Stored data:
════════════════
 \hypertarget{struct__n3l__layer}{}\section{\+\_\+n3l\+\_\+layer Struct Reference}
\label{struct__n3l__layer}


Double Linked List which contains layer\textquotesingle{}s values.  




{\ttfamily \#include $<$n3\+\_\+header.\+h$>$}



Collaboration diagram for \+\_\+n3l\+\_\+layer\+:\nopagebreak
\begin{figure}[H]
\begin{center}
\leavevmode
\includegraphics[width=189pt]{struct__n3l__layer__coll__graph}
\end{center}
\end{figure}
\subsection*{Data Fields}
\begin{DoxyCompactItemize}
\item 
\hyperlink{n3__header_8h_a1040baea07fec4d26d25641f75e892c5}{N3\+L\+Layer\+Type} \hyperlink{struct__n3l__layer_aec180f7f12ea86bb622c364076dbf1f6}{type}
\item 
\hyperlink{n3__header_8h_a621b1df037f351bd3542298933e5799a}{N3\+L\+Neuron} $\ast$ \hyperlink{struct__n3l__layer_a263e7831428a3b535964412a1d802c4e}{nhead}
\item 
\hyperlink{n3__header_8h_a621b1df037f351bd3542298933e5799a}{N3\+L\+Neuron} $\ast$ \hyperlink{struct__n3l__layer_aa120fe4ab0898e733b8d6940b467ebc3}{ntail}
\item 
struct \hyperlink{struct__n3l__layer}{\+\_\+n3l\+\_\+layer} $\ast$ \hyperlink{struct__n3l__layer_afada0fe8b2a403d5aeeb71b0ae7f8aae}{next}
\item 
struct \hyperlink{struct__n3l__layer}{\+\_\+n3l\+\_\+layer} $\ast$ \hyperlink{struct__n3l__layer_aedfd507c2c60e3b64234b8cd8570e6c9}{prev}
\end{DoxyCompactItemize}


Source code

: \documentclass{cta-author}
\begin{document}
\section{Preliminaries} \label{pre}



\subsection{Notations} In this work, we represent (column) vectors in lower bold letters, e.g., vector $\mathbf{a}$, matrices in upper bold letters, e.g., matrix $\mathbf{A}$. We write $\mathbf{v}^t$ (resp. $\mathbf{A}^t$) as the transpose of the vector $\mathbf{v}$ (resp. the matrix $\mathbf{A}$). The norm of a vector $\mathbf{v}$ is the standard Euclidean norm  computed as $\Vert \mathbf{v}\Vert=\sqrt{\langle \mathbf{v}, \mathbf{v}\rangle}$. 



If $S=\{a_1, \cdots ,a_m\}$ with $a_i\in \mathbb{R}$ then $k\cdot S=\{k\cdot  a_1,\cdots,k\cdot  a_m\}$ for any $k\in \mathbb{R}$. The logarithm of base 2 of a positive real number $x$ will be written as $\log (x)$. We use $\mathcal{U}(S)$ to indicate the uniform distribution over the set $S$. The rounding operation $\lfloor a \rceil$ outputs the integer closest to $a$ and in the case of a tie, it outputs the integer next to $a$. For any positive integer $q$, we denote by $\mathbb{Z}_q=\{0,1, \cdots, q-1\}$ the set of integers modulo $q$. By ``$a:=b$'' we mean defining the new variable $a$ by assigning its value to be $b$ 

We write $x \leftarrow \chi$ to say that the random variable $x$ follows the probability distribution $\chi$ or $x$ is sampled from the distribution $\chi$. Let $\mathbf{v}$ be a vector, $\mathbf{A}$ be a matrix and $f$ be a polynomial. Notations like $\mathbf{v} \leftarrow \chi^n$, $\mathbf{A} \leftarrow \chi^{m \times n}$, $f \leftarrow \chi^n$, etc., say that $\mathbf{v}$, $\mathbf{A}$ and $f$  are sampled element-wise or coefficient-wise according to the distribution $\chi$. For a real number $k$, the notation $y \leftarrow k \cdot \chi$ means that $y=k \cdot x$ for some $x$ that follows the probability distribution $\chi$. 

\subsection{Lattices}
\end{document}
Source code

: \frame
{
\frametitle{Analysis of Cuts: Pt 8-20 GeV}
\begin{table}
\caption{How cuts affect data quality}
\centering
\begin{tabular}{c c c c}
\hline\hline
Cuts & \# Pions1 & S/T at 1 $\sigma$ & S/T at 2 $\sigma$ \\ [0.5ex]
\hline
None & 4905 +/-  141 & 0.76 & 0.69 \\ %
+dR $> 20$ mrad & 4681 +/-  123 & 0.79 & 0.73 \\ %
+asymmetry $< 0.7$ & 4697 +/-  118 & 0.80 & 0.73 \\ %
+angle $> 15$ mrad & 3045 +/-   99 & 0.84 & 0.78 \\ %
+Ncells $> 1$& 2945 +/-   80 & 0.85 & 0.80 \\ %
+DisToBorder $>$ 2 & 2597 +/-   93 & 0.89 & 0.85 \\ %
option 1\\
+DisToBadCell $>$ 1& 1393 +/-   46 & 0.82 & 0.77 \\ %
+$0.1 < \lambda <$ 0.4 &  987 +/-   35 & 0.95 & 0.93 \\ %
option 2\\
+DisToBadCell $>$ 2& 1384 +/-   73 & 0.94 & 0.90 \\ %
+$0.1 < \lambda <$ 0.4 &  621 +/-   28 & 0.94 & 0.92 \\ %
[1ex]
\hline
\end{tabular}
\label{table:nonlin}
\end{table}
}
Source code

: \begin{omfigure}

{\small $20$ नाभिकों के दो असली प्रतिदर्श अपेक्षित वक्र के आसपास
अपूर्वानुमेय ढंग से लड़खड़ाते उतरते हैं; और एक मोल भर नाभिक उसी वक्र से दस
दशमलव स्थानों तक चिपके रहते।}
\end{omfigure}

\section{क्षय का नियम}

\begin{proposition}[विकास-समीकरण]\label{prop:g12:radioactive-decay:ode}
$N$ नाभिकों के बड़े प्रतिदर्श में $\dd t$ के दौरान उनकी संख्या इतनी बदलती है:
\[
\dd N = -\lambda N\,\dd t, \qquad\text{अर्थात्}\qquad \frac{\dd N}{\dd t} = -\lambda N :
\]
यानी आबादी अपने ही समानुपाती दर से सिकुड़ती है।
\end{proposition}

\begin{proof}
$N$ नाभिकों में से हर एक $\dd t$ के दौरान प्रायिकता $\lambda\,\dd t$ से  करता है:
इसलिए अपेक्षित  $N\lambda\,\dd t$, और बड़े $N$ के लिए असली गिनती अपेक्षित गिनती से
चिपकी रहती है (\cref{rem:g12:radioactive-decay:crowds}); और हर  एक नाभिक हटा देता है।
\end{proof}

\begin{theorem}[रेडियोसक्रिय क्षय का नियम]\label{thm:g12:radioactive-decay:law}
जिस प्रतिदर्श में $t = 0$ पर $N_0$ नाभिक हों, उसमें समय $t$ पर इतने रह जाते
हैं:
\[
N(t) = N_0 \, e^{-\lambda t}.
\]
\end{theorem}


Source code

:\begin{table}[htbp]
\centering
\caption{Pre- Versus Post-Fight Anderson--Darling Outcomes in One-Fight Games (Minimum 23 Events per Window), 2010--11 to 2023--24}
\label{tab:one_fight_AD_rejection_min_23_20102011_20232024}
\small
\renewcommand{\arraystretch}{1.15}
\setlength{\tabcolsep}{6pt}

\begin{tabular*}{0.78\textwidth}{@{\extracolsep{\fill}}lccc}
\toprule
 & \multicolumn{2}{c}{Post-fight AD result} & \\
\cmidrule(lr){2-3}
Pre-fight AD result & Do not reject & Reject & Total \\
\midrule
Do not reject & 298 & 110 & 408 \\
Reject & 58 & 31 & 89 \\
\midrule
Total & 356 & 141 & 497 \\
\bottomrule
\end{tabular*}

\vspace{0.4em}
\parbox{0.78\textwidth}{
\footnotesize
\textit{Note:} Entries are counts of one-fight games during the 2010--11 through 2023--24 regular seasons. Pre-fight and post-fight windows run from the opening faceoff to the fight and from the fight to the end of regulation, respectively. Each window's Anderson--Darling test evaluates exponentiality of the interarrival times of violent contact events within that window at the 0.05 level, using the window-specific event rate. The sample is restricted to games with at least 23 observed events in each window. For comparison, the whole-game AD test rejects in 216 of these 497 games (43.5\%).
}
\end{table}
════════════════
Looking at the data above, state how many of its lines contain the word "from", and give nothing but that number.

§ Answer to this task: 2